Last week, with New York's Bishop William Thomas Manning, Dr. Ray co-officiated at his own daughter's wartime wedding. But there was nothing hasty about it. Pretty, popular Kathryna Hoffman Ray, 19, whose mother was a Manhattan socialite, was a childhood friend of her 27-year-old Army Air Forces lieutenant groom, Courtlandt Nicoll, Manhattan socialite whose family attends the Little Church. Among the bride's wedding presents was her father's latest book, dedicated to her: Marriage Is a Serious Business (Whittlesey House; $2). It is full of the rector's warmly human advice to marrying couples, and of anecdotes about weddings at the Little Church.
Just east of Fifth Avenue on 29th Street, the rambling, red brick Little Church Around the Corner (officially the Episcopal Church of the Transfiguration) is one of the busiest parishes in the U.S. The bustle does not come from its 666 High Church parishioners, but from its international fame as a lucky place to get married. In its 95 -year history there have been over 100,000 weddings.
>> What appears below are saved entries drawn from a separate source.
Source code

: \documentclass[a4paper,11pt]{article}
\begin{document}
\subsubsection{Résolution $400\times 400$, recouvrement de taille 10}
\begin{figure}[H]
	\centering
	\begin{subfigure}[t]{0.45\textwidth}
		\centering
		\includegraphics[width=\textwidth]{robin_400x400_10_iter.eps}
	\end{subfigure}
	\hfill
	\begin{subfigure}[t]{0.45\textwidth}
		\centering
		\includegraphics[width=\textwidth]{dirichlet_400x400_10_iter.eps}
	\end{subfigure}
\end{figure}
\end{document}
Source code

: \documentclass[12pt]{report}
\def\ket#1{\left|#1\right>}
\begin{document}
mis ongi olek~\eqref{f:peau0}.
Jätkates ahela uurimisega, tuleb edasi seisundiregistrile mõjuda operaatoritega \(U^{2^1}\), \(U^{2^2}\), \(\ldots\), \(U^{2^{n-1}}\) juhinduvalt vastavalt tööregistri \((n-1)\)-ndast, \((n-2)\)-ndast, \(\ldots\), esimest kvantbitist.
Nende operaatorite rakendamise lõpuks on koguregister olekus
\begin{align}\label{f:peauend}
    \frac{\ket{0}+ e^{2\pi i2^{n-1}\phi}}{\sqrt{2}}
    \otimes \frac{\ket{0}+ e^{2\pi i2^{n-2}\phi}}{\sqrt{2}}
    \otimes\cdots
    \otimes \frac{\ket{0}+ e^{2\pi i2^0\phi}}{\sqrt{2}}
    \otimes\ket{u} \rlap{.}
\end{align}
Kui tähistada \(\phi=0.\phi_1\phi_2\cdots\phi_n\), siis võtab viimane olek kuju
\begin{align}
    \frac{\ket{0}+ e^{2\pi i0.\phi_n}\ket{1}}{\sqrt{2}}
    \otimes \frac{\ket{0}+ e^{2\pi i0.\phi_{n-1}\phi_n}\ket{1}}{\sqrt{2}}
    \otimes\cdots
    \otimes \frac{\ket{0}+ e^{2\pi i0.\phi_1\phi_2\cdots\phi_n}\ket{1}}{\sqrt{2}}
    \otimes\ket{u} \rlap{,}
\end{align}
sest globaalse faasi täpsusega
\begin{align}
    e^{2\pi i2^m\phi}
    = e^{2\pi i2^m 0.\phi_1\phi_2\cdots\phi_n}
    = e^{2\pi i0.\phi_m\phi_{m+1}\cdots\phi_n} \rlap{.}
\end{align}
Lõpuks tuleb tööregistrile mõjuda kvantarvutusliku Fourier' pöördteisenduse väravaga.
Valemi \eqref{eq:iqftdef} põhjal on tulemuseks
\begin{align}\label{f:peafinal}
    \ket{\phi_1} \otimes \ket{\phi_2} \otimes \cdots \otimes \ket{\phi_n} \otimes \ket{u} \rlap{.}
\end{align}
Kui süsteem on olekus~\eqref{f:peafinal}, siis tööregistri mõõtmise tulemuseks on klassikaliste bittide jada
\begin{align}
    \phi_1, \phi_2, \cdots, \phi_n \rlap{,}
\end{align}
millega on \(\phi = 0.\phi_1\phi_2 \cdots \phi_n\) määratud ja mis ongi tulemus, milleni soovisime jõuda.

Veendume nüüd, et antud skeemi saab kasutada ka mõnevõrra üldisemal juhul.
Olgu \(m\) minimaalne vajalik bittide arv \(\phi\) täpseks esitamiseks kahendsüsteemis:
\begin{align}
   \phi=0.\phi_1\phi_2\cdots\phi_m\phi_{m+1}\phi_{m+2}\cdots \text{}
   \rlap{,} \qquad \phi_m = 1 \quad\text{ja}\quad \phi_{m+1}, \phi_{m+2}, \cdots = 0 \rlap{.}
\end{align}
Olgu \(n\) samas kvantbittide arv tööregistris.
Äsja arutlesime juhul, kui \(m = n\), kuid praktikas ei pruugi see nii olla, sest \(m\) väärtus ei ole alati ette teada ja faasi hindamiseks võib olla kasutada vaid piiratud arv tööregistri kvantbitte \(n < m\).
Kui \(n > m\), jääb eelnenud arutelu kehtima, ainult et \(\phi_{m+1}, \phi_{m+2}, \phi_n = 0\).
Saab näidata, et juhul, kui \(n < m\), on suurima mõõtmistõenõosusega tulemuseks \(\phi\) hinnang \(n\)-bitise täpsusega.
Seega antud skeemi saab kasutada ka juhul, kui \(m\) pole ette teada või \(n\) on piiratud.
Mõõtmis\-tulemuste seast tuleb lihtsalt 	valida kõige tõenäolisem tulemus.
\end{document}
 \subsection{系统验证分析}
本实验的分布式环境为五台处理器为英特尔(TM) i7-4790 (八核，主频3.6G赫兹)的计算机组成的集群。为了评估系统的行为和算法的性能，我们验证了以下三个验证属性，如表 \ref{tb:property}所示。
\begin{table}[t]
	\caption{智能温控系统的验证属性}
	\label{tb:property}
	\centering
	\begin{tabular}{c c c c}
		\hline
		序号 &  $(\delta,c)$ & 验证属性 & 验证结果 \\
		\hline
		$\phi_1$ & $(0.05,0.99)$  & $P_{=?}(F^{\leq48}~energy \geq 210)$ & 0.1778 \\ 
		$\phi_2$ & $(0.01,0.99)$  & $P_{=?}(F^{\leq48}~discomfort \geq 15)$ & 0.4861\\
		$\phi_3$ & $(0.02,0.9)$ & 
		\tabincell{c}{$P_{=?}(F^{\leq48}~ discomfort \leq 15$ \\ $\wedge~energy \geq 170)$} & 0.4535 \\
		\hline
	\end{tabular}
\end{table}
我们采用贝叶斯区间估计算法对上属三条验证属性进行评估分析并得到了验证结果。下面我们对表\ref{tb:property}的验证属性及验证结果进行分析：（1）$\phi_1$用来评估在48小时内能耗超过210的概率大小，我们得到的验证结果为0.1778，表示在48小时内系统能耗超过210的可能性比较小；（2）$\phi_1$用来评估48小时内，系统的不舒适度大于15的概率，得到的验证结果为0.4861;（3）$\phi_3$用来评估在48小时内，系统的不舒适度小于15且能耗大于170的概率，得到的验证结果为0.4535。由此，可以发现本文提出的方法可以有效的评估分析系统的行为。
Rector Ray, 57, is a friendly Mississippi-born ex-newspaperman who gave up golf for gardening because "it is better for my waistline." He spends most of his time interviewing and advising prospective brides & grooms. Because he will not marry divorced persons, elopers, or girls under 21 who lack parental consent, he turns away some 500 couples a year. Yet in his 20-year rectorate, he has approved 50,000 weddings, performed some 25,000 of them himself.